Background: Despite major advances in the treatment of rheumatoid arthritis (RA), approximately 5–20% of patients continue to experience persistent symptoms, particularly pain, and are classified as difficult-to-treat (D2T) RA. The D2T population is clinically heterogeneous, and several contributing factors have been identified; however, the underlying mechanisms remain unclear. Altered pain processing, central sensitization, neuroinflammatory processes, and psychological factors have been identified as contributors to persistent symptoms.

Objectives: To investigate factors underlying the D2T state, with a primary focus on psychological alterations and central nervous system (CNS) involvement using a multimodal approach, and to investigate the relationship between pain and inflammation in D2T RA.

Methods: 31 D2T RA (defined by the 2020 EULAR definition), 18 non-D2T RA patients, and 32 healthy controls (HCs) were included. All participants underwent a clinical assessment, psychological analysis (including in-depth interviews, the Rorschach test, and questionnaires), two resting-state functional MRI (fMRI) scans with standardized heat pain stimulation in between, as well as peripheral blood mononuclear cell (PBMC) transcriptomic analysis. Group differences were tested across the three groups, and cross-modal associations were assessed by relating psychological measures and transcriptomic results to fMRI connectivity metrics.

Results: Overall, 91% of D2T RA patients showed clinically relevant psychological involvement. The most frequent features were cognitive disturbances (rigid thinking and limited coping flexibility; 32%), negative future outlook (78%), and depressive symptoms (38%). In the questionnaire-based comparison, the D2T group exhibited a greater tendency toward pain catastrophizing and a greater focus on somatic complaints (Pain Catastrophizing Scale, p=0.013). D2T RA patients also showed higher sensitivity to pain (Pain Sensitivity Questionnaire, p=0.024), suggesting a lower pain threshold and heightened sensitivity to painful stimuli. D2T patients tended to prefer emotion-focused strategies that provide quick relief when facing difficulties over problem-focused coping (Ways of Coping Questionnaire, p=0.029). Rorschach patterns were quantified using the Rorschach Probability Index (RPI), a composite score that estimates the probability of a chronic pain-like personality profile; RPI discriminated RA from HCs with 82% accuracy and was higher in D2T vs non-D2T RA (82.7% vs 63.6%). D2T RA patients showed altered baseline and pain-evoked resting-state connectivity in the posterior cingulate cortex (PCC), an important hub of the default mode network (DMN), and the postcentral gyrus, a key part of the somatosensory network. To test whether these network alterations relate to psychological involvement, we examined the RPI in relation to the fMRI alteration. We found that higher RPI was associated with lower baseline left superior frontal gyrus connectivity to bilateral PCG and higher connectivity to the PCC, and these associations changed dynamically after pain stimulation, linking higher psychological involvement to specific connectivity patterns at baseline and after pain.

PBMC transcriptomics revealed 87 differentially expressed mRNAs in D2T versus non-D2T RA (17 upregulated, 70 downregulated). Enrichment analysis identified several CNS-related candidates (e.g., NRG1, NEGR1, S100B) and included cognitive/behavior-related Gene Ontology terms (e.g., Cognition, Behaviour, Learning/memory ; p < 0.001) as well as neurodevelopmental terms (e.g., Generation of neurons ; p < 0.001), consistent with the psychological findings in D2T RA. NRG1 showed an association with baseline connectivity patterns from right middle frontal gyrus (MFG) and inferior temporal gyrus seeds (ITG): higher NRG1 was linked to stronger connectivity with the PCG and cingulate regions (both anterior cingulate cortex (ACC), and PCC) and to inverse associations in medial prefrontal/posterior midline regions. This association is consistent with the previously observed network alterations mainly affecting the DMN and somatosensory network.

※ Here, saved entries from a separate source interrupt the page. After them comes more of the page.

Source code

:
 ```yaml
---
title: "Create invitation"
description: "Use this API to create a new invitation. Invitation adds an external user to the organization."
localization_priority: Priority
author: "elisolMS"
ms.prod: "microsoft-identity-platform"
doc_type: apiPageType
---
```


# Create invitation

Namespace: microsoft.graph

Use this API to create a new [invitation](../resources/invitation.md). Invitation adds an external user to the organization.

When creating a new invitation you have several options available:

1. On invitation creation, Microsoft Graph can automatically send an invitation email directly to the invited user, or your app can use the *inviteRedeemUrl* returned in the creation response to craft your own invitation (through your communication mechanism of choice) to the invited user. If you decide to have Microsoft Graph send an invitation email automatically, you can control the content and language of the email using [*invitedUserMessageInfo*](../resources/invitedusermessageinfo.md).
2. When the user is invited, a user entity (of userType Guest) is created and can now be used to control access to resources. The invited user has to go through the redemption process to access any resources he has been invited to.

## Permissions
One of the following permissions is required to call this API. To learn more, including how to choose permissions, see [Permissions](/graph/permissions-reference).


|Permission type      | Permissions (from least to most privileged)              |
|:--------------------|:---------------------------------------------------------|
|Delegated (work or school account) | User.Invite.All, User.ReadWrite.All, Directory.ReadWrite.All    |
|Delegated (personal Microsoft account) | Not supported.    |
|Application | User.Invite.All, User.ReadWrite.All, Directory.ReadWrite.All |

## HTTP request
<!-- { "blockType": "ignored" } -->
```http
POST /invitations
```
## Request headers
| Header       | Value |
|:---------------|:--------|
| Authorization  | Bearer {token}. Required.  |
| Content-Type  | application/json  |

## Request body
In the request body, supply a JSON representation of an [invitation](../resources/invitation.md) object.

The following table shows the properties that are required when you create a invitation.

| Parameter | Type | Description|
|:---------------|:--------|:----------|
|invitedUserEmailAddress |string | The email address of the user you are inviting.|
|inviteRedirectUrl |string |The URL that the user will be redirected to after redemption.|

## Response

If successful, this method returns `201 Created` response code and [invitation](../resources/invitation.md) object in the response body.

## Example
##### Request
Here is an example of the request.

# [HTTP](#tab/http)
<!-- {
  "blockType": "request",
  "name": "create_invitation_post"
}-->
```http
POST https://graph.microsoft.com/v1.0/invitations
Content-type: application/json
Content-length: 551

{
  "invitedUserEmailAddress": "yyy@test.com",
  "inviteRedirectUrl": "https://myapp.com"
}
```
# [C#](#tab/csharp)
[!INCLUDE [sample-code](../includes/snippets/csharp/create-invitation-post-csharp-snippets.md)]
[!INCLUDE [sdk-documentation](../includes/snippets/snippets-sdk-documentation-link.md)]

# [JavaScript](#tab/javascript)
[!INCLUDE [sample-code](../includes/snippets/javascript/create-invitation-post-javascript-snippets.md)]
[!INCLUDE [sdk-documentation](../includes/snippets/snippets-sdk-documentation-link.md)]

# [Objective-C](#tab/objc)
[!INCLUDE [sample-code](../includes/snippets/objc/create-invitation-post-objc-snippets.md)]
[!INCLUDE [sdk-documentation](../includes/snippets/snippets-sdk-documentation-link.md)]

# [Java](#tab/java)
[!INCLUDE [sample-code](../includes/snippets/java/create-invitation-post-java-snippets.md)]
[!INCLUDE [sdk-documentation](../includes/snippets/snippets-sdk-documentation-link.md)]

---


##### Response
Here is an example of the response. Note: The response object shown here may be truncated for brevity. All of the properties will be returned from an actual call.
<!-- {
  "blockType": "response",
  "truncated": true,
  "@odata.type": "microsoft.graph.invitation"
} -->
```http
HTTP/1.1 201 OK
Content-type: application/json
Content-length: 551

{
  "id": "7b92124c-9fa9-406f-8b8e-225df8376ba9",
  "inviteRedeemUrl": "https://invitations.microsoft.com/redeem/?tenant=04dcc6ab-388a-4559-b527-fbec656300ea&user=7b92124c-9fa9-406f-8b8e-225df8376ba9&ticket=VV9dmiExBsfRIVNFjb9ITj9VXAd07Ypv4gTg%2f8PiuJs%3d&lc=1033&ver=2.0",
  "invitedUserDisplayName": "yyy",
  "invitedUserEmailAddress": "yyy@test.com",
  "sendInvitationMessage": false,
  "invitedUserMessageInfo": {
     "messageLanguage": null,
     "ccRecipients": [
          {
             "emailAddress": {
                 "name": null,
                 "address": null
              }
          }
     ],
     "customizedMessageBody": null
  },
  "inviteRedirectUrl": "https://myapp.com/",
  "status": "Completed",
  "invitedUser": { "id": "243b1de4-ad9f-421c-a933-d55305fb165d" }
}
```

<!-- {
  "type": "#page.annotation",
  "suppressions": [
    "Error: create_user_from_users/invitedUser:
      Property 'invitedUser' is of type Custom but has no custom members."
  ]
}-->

Conclusions: These findings reveal a novel neuroimmune signature of D2T RA, characterized by altered brain connectivity patterns, psychological features, and distinct transcriptomic profiles. Associations among these measures (RPI, NRG1 expression, and fMRI connectivity) indicate that both psychological involvement and peripheral gene expression can be linked to CNS connectivity features. Overall, these findings may present new opportunities for patient stratification, biomarker development, and more personalized approaches to management by targeting central mechanisms.

Funding: HUN-REN–PTE Chronic Pain Research Group (14017), OTKA K138046 and K131479, TKP2021-EGA-29, National Brain Research Program, Richter Gedeon PhD Scholarship for LGT.

REFERENCES: NIL.

Acknowledgments: NIL.

Disclosure of Interests: None declared.